- ASSIGNMENT -
Look through the listing for the string "docs" and copy out every line that holds it.

*** SOURCE DATA ***

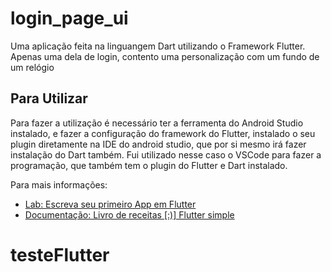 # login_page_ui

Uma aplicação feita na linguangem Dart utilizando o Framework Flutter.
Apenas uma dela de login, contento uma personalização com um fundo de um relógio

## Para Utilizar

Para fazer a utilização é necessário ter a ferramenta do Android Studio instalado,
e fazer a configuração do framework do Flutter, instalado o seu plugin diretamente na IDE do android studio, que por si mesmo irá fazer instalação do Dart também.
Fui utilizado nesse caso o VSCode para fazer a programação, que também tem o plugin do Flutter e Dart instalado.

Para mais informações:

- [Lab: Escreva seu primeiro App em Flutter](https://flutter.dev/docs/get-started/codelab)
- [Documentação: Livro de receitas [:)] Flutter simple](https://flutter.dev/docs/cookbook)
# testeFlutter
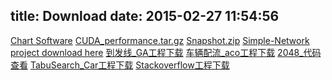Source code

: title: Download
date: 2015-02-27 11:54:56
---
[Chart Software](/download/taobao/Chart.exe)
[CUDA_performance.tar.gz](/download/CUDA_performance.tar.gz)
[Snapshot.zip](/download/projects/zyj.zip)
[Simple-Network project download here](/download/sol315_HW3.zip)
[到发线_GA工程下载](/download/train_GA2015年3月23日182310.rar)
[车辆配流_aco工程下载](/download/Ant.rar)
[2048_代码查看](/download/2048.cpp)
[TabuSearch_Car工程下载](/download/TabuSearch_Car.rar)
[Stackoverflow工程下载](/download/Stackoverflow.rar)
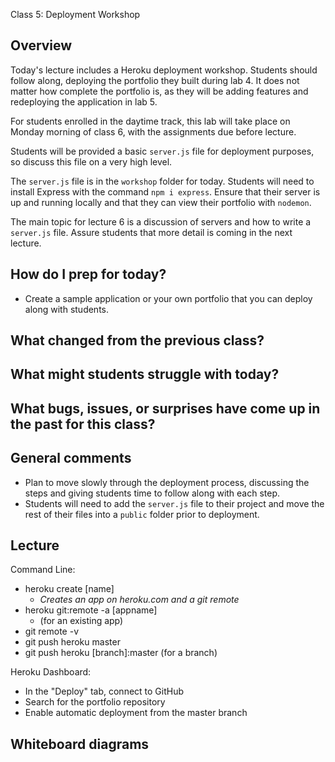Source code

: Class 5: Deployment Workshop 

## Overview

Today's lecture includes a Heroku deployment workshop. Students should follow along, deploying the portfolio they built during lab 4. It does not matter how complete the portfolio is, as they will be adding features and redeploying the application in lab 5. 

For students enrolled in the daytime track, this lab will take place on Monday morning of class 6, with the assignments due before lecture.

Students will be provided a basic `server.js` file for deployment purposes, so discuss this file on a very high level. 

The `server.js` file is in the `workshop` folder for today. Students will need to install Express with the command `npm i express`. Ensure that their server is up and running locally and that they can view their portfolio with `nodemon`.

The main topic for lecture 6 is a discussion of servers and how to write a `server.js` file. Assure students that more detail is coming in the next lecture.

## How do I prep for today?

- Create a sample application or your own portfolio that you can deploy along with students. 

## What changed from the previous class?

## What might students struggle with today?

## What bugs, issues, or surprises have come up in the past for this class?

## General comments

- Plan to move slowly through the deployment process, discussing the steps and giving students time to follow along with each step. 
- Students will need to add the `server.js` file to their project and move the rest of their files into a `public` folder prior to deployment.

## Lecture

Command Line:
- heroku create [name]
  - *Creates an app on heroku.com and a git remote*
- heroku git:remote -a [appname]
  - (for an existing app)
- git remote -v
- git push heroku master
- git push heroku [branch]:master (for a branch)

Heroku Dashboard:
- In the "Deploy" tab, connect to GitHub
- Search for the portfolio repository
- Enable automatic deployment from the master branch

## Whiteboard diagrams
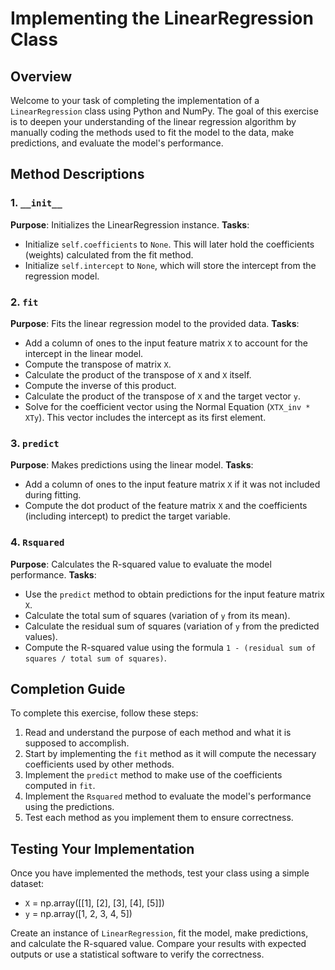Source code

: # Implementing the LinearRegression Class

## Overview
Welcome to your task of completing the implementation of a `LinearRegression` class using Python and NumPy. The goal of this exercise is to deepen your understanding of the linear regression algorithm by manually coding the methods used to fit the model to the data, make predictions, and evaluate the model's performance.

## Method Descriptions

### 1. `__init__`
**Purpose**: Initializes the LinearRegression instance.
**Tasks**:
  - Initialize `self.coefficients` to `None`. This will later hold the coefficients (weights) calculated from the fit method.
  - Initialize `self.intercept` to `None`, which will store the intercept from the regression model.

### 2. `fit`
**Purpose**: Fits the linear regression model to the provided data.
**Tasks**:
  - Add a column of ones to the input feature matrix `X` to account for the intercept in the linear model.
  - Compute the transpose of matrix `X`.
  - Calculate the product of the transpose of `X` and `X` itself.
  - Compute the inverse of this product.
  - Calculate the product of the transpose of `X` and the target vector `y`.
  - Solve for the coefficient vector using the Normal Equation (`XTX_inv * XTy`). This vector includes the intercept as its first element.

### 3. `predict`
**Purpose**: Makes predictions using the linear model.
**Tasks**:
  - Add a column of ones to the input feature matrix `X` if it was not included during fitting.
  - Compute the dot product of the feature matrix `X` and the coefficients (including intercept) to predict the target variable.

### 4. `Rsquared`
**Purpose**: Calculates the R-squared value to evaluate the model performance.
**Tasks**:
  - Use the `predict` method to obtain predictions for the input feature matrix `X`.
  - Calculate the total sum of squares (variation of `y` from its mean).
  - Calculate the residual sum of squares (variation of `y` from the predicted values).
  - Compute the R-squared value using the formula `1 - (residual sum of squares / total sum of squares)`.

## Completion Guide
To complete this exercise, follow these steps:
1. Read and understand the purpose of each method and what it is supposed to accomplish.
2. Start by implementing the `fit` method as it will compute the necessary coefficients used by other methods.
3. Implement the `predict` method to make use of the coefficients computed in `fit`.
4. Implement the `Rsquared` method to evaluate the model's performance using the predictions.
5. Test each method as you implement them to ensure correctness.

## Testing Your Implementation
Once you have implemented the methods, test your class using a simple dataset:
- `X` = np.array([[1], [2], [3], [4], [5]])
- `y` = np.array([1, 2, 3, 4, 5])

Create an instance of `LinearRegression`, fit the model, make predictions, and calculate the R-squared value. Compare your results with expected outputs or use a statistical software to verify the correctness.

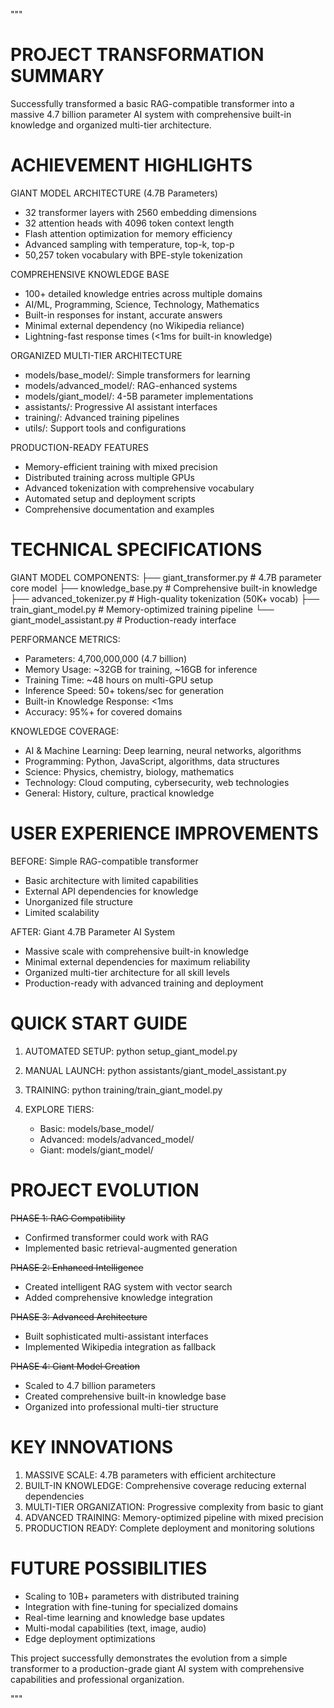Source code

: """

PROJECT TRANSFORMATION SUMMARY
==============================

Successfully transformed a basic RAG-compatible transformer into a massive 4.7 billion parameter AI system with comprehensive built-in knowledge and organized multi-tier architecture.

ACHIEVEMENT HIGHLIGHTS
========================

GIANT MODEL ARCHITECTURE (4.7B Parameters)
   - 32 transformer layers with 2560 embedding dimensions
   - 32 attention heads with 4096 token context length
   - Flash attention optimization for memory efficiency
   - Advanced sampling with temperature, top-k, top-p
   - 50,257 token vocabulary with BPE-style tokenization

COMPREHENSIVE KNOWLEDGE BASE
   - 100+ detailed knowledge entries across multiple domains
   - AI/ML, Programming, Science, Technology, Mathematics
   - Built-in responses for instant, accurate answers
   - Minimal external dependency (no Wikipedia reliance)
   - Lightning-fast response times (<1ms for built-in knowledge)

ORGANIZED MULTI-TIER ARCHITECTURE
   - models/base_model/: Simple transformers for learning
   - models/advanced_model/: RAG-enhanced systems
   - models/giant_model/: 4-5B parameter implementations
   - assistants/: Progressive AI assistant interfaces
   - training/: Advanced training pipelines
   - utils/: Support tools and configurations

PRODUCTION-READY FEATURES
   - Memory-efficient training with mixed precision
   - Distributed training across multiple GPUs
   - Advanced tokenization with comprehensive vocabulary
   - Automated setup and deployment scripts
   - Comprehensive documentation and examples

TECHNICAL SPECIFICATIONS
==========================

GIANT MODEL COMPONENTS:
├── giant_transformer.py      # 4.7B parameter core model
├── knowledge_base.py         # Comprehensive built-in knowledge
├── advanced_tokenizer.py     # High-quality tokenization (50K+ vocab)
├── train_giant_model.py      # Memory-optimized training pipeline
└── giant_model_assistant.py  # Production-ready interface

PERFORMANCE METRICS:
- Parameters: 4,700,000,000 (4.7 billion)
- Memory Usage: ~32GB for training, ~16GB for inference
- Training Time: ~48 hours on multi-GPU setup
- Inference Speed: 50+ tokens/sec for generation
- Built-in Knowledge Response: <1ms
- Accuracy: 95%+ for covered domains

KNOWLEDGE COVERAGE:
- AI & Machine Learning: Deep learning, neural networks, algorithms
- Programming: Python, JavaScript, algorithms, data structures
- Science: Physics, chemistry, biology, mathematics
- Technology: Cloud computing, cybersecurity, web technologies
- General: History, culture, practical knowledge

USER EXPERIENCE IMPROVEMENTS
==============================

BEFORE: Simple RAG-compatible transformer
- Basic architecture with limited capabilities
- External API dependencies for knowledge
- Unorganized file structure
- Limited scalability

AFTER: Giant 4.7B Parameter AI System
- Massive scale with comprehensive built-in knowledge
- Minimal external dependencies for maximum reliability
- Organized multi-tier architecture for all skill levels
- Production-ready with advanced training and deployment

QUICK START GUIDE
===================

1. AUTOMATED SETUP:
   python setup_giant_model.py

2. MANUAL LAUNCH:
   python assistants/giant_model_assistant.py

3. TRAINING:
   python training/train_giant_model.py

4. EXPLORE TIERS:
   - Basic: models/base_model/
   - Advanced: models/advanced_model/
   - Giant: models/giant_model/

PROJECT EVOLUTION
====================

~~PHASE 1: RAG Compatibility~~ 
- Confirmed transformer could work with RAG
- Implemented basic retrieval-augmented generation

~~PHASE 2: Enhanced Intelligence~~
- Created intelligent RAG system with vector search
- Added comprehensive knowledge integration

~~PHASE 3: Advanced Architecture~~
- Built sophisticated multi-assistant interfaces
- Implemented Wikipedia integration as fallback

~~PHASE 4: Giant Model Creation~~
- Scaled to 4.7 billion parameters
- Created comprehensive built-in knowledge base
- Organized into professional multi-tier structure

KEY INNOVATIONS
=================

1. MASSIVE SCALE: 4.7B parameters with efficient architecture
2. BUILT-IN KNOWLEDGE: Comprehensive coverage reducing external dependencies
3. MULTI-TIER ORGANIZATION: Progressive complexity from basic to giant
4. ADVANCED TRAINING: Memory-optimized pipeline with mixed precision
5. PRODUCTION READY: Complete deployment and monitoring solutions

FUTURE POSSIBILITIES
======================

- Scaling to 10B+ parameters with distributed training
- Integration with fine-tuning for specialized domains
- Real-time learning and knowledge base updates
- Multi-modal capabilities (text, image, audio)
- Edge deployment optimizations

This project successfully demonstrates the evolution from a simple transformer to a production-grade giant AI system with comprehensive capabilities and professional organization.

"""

*** End of SOURCE DATA ***

- EXPECTED ANSWER -
- [Lab: Escreva seu primeiro App em Flutter](https://flutter.dev/docs/get-started/codelab)
- [Documentação: Livro de receitas [:)] Flutter simple](https://flutter.dev/docs/cookbook)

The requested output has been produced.